● Exercise material:
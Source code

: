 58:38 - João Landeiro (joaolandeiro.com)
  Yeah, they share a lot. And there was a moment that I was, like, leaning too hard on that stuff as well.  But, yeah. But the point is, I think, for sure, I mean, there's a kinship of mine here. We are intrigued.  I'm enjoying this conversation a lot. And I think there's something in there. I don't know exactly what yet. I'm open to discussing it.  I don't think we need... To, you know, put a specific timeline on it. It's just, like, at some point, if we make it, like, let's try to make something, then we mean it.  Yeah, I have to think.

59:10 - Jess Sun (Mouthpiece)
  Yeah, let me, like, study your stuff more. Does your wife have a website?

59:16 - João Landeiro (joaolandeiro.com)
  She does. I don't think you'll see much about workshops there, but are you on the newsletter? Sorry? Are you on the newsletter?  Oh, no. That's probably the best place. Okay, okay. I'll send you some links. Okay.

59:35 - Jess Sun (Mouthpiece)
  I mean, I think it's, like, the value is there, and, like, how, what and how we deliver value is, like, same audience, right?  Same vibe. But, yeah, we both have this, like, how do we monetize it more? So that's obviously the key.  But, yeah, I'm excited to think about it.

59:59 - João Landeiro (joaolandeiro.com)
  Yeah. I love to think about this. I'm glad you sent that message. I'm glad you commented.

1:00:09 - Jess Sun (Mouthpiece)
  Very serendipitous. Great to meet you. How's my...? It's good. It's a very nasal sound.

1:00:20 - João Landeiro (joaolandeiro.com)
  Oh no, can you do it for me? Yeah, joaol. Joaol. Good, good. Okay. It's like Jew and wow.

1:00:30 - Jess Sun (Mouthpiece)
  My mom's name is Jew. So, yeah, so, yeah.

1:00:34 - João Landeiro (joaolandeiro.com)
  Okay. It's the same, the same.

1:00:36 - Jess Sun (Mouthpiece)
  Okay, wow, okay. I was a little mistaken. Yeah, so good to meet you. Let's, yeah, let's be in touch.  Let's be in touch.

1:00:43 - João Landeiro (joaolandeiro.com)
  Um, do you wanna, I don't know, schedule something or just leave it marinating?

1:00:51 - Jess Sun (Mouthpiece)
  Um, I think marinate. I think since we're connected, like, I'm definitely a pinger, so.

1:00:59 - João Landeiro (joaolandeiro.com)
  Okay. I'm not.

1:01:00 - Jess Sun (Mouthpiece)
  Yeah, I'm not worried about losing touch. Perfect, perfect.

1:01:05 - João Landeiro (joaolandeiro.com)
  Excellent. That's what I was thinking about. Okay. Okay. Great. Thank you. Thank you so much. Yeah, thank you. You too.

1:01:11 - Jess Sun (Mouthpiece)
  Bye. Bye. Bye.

● Prompt: Emit the full listing verbatim.

● Result of this exercise:
Source code

: 58:38 - João Landeiro (joaolandeiro.com)
  Yeah, they share a lot. And there was a moment that I was, like, leaning too hard on that stuff as well.  But, yeah. But the point is, I think, for sure, I mean, there's a kinship of mine here. We are intrigued.  I'm enjoying this conversation a lot. And I think there's something in there. I don't know exactly what yet. I'm open to discussing it.  I don't think we need... To, you know, put a specific timeline on it. It's just, like, at some point, if we make it, like, let's try to make something, then we mean it.  Yeah, I have to think.

59:10 - Jess Sun (Mouthpiece)
  Yeah, let me, like, study your stuff more. Does your wife have a website?

59:16 - João Landeiro (joaolandeiro.com)
  She does. I don't think you'll see much about workshops there, but are you on the newsletter? Sorry? Are you on the newsletter?  Oh, no. That's probably the best place. Okay, okay. I'll send you some links. Okay.

59:35 - Jess Sun (Mouthpiece)
  I mean, I think it's, like, the value is there, and, like, how, what and how we deliver value is, like, same audience, right?  Same vibe. But, yeah, we both have this, like, how do we monetize it more? So that's obviously the key.  But, yeah, I'm excited to think about it.

59:59 - João Landeiro (joaolandeiro.com)
  Yeah. I love to think about this. I'm glad you sent that message. I'm glad you commented.

1:00:09 - Jess Sun (Mouthpiece)
  Very serendipitous. Great to meet you. How's my...? It's good. It's a very nasal sound.

1:00:20 - João Landeiro (joaolandeiro.com)
  Oh no, can you do it for me? Yeah, joaol. Joaol. Good, good. Okay. It's like Jew and wow.

1:00:30 - Jess Sun (Mouthpiece)
  My mom's name is Jew. So, yeah, so, yeah.

1:00:34 - João Landeiro (joaolandeiro.com)
  Okay. It's the same, the same.

1:00:36 - Jess Sun (Mouthpiece)
  Okay, wow, okay. I was a little mistaken. Yeah, so good to meet you. Let's, yeah, let's be in touch.  Let's be in touch.

1:00:43 - João Landeiro (joaolandeiro.com)
  Um, do you wanna, I don't know, schedule something or just leave it marinating?

1:00:51 - Jess Sun (Mouthpiece)
  Um, I think marinate. I think since we're connected, like, I'm definitely a pinger, so.

1:00:59 - João Landeiro (joaolandeiro.com)
  Okay. I'm not.

1:01:00 - Jess Sun (Mouthpiece)
  Yeah, I'm not worried about losing touch. Perfect, perfect.

1:01:05 - João Landeiro (joaolandeiro.com)
  Excellent. That's what I was thinking about. Okay. Okay. Great. Thank you. Thank you so much. Yeah, thank you. You too.

1:01:11 - Jess Sun (Mouthpiece)
  Bye. Bye. Bye.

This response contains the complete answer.